### EXERCISE
Repeat the entries that follow verbatim, without any of their pictures.

————————

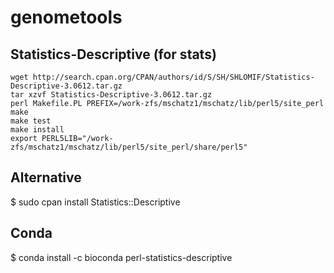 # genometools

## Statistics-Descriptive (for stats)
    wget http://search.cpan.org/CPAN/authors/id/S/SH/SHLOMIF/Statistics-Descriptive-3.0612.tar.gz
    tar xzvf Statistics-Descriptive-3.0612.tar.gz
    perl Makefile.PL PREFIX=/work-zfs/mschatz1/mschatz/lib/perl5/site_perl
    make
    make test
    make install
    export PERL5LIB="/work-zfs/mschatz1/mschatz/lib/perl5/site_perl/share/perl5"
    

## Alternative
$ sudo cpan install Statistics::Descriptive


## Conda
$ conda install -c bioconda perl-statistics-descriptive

————————

### RESULT BELOW
 # genometools

## Statistics-Descriptive (for stats)
    wget http://search.cpan.org/CPAN/authors/id/S/SH/SHLOMIF/Statistics-Descriptive-3.0612.tar.gz
    tar xzvf Statistics-Descriptive-3.0612.tar.gz
    perl Makefile.PL PREFIX=/work-zfs/mschatz1/mschatz/lib/perl5/site_perl
    make
    make test
    make install
    export PERL5LIB="/work-zfs/mschatz1/mschatz/lib/perl5/site_perl/share/perl5"
    

## Alternative
$ sudo cpan install Statistics::Descriptive


## Conda
$ conda install -c bioconda perl-statistics-descriptive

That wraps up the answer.